Но факт остается фактом: на президентских выборах 1995 года 4,5 миллиона французских избирателей поддержали Ле Пена. Эта цифра увеличилась до 4,8 миллиона в апреле 2002 года, когда лидер Национального фронта достиг беспрецедентного успеха, заняв второе место на президентских выборах с 17% голосов и устранив из гонки кандидата от левых, незадачливого премьер-министра, социалиста Лионеля Жоспена. Во Франции основные политики пришли к выводу, что они должны отреагировать на популярность Ле Пена путем присвоения его проблематики и обещаний жестких мер в решении вопроса безопасности и иммиграции, не потворствуя явно ни языку Ле Пена, ни его программе («Франция для французов» и репатриация для всех остальных).
Несмотря на связи Ле с более старой традицией ультраправой политики — его поддержку пуджадистов в юности, пребывания в сомнительных ультраправых организациях во время Алжирской войны и осторожные высказывания на защиту Виши и мотивации Петена, — его движение, так же как и движения его единомышленников по всему континенту, нельзя было просто отбросить как пережиток, ностальгическую отрыжку фашистского прошлого Европы.
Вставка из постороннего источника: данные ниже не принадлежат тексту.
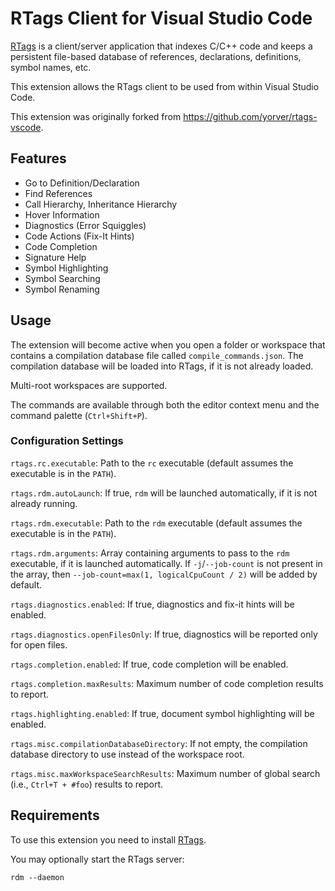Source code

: # RTags Client for Visual Studio Code

[RTags](https://github.com/Andersbakken/rtags) is a client/server application that indexes C/C++ code and keeps a persistent file-based database of references, declarations, definitions, symbol names, etc.

This extension allows the RTags client to be used from within Visual Studio Code.

This extension was originally forked from https://github.com/yorver/rtags-vscode.

## Features

* Go to Definition/Declaration
* Find References
* Call Hierarchy, Inheritance Hierarchy
* Hover Information
* Diagnostics (Error Squiggles)
* Code Actions (Fix-It Hints)
* Code Completion
* Signature Help
* Symbol Highlighting
* Symbol Searching
* Symbol Renaming

## Usage

The extension will become active when you open a folder or workspace that contains a compilation database file called `compile_commands.json`. The compilation database will be loaded into RTags, if it is not already loaded.

Multi-root workspaces are supported.

The commands are available through both the editor context menu and the command palette (`Ctrl+Shift+P`).

### Configuration Settings

`rtags.rc.executable`: Path to the `rc` executable (default assumes the executable is in the `PATH`).

`rtags.rdm.autoLaunch`: If true, `rdm` will be launched automatically, if it is not already running.

`rtags.rdm.executable`: Path to the `rdm` executable (default assumes the executable is in the `PATH`).

`rtags.rdm.arguments`: Array containing arguments to pass to the `rdm` executable, if it is launched automatically. If `-j`/`--job-count` is not present in the array, then `--job-count=max(1, logicalCpuCount / 2)` will be added by default.

`rtags.diagnostics.enabled`: If true, diagnostics and fix-it hints will be enabled.

`rtags.diagnostics.openFilesOnly`: If true, diagnostics will be reported only for open files.

`rtags.completion.enabled`: If true, code completion will be enabled.

`rtags.completion.maxResults`: Maximum number of code completion results to report.

`rtags.highlighting.enabled`: If true, document symbol highlighting will be enabled.

`rtags.misc.compilationDatabaseDirectory`: If not empty, the compilation database directory to use instead of the workspace root.

`rtags.misc.maxWorkspaceSearchResults`: Maximum number of global search (i.e., `Ctrl+T + #foo`) results to report.

## Requirements

To use this extension you need to install [RTags](https://github.com/Andersbakken/rtags).

You may optionally start the RTags server:

    rdm --daemon
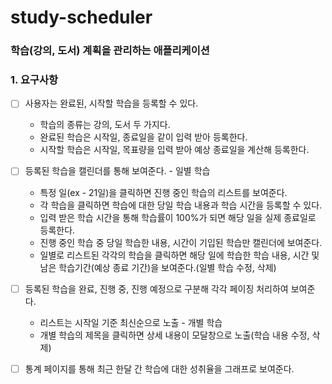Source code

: # study-scheduler
### 학습(강의, 도서) 계획을 관리하는 애플리케이션

### 1. 요구사항
- [ ] 사용자는 완료된, 시작할 학습을 등록할 수 있다.
  - 학습의 종류는 강의, 도서 두 가지다.
  - 완료된 학습은 시작일, 종료일을 같이 입력 받아 등록한다.
  - 시작할 학습은 시작일, 목표량을 입력 받아 예상 종료일을 계산해 등록한다.
- [ ] 등록된 학습을 캘린더를 통해 보여준다. - 일별 학습
  - 특정 일(ex - 21일)을 클릭하면 진행 중인 학습의 리스트를 보여준다.
  - 각 학습을 클릭하면 학습에 대한 당일 학습 내용과 학습 시간을 등록할 수 있다.
  - 입력 받은 학습 시간을 통해 학습률이 100%가 되면 해당 일을 실제 종료일로 등록한다.
  - 진행 중인 학습 중 당일 학습한 내용, 시간이 기입된 학습만 캘린더에 보여준다.
  - 일별로 리스트된 각각의 학습을 클릭하면 해당 일에 학습한 학습 내용, 시간 및 남은 학습기간(예상 종료 기간)을 보여준다.(일별 학습 수정, 삭제)
- [ ] 등록된 학습을 완료, 진행 중, 진행 예정으로 구분해 각각 페이징 처리하여 보여준다.
  - 리스트는 시작일 기준 최신순으로 노출 - 개별 학습
  - 개별 학습의 제목을 클릭하면 상세 내용이 모달창으로 노출(학습 내용 수정, 삭제)
- [ ] 통계 페이지를 통해 최근 한달 간 학습에 대한 성취율을 그래프로 보여준다.


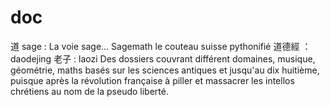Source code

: # doc
道 sage : La voie sage... Sagemath le couteau suisse pythonifié
道德經 ： daodejing
老子 : laozi
Des dossiers couvrant différent domaines, musique, géométrie, maths basés sur les sciences antiques et jusqu'au dix huitième,
puisque après la révolution française à piller et massacrer les intellos chrétiens au nom de la pseudo liberté.
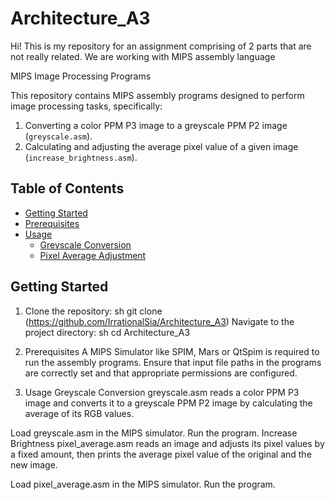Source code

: # Architecture_A3
Hi! This is my repository for an assignment comprising of 2 parts that are not really related.
We are working with MIPS assembly language

 MIPS Image Processing Programs

This repository contains MIPS assembly programs designed to perform image processing tasks, specifically:
1. Converting a color PPM P3 image to a greyscale PPM P2 image (`greyscale.asm`).
2. Calculating and adjusting the average pixel value of a given image (`increase_brightness.asm`).

## Table of Contents
- [Getting Started](#getting-started)
- [Prerequisites](#prerequisites)
- [Usage](#usage)
  - [Greyscale Conversion](#greyscale-conversion)
  - [Pixel Average Adjustment](#increase-brightness)

## Getting Started

1. Clone the repository:
sh git clone (https://github.com/IrrationalSia/Architecture_A3)
Navigate to the project directory:
sh cd Architecture_A3

2. Prerequisites
A MIPS Simulator like SPIM, Mars or QtSpim is required to run the assembly programs.
Ensure that input file paths in the programs are correctly set and that appropriate permissions are configured.
3. Usage
Greyscale Conversion
greyscale.asm reads a color PPM P3 image and converts it to a greyscale PPM P2 image by calculating the average of its RGB values.

Load greyscale.asm in the MIPS simulator.
Run the program.
Increase Brightness
pixel_average.asm reads an image and adjusts its pixel values by a fixed amount, then prints the average pixel value of the original and the new image.

Load pixel_average.asm in the MIPS simulator.
Run the program.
Конечно, Фортейн или Кьерсгор не могли быть классифицированы таким образом. Действительно, оба старались подчеркнуть свое стремление сохранить традиционную терпимость своих стран — под угрозой, как они утверждали, со стороны религиозного фанатизма и отсталых культурных практик новых мусульманских меньшинств.
Австрийская Партия свободы также не была нацистским движением; а Хайдер не был Гитлером. Наоборот, он демонстративно подчеркивал свои послевоенные достижения. Родившись в 1950 году, он часто повторял своим слушателям, что ему повезло появиться на свет поздно. Частично успех Хайдера — как и Кристофа Блохера, лидер швейцарской Народной партии, которая получила 28% голосов избирателей в 2003 году на антииммигрантских и антиевропейских лозунгах, — заключался в его умении спрятать расистский подтекст под образом модернизатора, национал-популиста либерального толка. Это неожиданно хорошо воспринимали молодые избиратели: в свое время Партия свободы была самой популярной партией Австрии среди избирателей до тридцати лет[513]
.В Австрии, так же как и во Франции, страх и ненависть к иммигрантам (во Франции — с Юга, в Австрии — с Востока, и в обоих случаях — из тех краев, которые некогда были под их властью) заменили старые навязчивые идеи — особенно антисемитизм — и крепко связали ультраправых между собой. Но была и другая причина побед антисистемных партий — чистые руки. Не занимая официальных должностей, они не были запятнаны коррупцией, которая, как казалось в начале 1990-х, подтачивала корни европейской системы. Не только в Румынии, Польше или (в первую очередь) России, где ее можно было объяснить как побочный эффект перехода к капитализму, а в сердцевине европейской демократии.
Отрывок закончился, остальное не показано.